1、 按要求裝配好垂直電泳板,兩塊玻璃板的兩側及底部用1%的瓊脂糖封邊,防止封閉不嚴而使聚丙烯酰胺液漏出。
2、 將裝好的玻璃電泳板傾斜成45~60℃角。
3、 按表3配制所需%濃度凝膠的毫升數。
4、 加入TEMED后,立即混勻,緩緩倒入兩玻璃板間的膠床中,直到液體接近溢出時為止。
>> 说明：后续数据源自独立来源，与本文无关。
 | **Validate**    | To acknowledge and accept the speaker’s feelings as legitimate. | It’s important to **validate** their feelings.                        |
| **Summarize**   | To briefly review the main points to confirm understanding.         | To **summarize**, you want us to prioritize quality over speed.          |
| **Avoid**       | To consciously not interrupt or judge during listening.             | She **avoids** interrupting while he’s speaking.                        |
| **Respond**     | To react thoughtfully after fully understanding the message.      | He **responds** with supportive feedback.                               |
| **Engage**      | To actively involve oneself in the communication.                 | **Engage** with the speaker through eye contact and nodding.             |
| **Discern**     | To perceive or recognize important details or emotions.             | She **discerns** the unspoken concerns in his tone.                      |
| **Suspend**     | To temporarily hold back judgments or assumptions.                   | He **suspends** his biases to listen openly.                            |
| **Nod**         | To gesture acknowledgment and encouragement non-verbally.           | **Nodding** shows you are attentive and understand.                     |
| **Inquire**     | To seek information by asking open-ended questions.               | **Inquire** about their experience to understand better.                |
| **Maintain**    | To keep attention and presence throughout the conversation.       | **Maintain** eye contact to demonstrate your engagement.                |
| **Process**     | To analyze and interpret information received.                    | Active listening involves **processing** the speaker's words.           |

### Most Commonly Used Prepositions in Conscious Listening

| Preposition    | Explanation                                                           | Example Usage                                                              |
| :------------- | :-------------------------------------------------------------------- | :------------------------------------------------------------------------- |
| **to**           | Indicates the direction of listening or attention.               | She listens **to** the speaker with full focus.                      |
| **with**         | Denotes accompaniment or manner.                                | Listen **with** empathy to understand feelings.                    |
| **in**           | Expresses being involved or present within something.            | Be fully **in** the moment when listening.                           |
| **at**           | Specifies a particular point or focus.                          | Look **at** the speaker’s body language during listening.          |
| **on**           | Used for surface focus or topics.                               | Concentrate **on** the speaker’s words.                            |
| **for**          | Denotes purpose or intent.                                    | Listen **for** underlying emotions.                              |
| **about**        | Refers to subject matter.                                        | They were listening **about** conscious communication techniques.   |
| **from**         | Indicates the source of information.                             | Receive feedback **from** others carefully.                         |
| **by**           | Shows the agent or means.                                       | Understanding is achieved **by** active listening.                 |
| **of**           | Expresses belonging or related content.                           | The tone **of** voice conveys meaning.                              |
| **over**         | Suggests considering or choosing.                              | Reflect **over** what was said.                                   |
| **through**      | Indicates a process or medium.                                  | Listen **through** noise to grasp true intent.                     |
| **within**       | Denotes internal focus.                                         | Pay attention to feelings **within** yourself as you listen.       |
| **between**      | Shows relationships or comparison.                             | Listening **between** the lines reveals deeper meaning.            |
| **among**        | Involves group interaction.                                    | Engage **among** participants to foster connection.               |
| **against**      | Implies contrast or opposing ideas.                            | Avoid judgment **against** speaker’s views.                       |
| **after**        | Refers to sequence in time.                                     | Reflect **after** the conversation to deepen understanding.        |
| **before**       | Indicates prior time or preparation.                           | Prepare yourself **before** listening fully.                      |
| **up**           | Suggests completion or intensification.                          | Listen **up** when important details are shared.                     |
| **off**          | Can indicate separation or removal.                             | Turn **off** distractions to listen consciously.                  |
5、 立即插入適當的梳子,密切注意防止梳齒下產生氣泡,用一有力的夾將梳子夾在一邊的玻璃板上,然后將玻璃板斜靠在物體上,使成10°角,可減少液體泄漏的機會。
6、 室溫聚合一小時后,將玻璃板插入電泳槽中,上緊,倒入*緩沖液。
7、 小心取出梳子,加樣。
原理:在SSCP測定中,雙鏈DNA(dsDNA)被變性成為單鏈DNA(ssDNA),每一條單鏈DNA都基于它們的內部序列而呈現出一種獨有的折疊構象,即使同樣長度的DNA單鏈因其堿基順序不同、甚至單個堿基的不同會形成不同的構象。這些單鏈DNA在非變性條件下,用非變性聚丙烯酰胺凝膠電泳分離,單鏈DNA的遷移率和帶型,都取決于其折疊構象和電泳時的溫度。
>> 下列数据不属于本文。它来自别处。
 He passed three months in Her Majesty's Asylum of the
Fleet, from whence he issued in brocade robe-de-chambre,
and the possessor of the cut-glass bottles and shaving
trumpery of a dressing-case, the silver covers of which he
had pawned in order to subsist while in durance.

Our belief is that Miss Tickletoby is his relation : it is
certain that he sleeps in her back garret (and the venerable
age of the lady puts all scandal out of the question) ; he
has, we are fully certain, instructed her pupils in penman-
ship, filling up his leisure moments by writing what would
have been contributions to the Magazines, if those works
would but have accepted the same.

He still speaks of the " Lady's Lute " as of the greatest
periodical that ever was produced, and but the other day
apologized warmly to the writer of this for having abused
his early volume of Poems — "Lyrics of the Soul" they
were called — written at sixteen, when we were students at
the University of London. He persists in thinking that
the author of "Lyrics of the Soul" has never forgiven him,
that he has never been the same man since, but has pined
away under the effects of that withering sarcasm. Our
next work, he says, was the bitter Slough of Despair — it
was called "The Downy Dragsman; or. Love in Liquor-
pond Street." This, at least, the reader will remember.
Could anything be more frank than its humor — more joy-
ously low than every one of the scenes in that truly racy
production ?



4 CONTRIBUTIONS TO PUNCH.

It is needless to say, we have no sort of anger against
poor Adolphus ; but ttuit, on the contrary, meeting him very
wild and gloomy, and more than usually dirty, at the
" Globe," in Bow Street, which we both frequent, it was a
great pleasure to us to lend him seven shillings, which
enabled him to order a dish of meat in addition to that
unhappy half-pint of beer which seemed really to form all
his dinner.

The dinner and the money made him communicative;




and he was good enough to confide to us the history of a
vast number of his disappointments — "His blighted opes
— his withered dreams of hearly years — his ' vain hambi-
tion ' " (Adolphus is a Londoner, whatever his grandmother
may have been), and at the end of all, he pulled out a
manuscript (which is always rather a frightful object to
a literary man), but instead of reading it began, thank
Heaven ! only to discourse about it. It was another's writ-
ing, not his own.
SSCP與變性凝膠電泳基本一致,不同之處有以下幾點:
a. SSCP使用非變性凝膠進行電泳,即在凝膠配制中不加入變性劑。我室常用8%非變性膠(丙烯酰胺 80g,N- N,-亞甲雙丙烯酰胺 * g,10×TBE 50ml,加水定容到1L)
b. 工作環境,由于SSCP受溫度影響,所以在電泳過程中應防止溫度的升高,所以電泳環境為電壓400V,電流50mA,單板電泳功率為9W,不用預熱。緩沖液最好用新配制的。
c. 由于電泳功率較低,所以電泳時間較長,通常需要10小時以上,因此一般電泳需要過夜。室溫在25。C以下。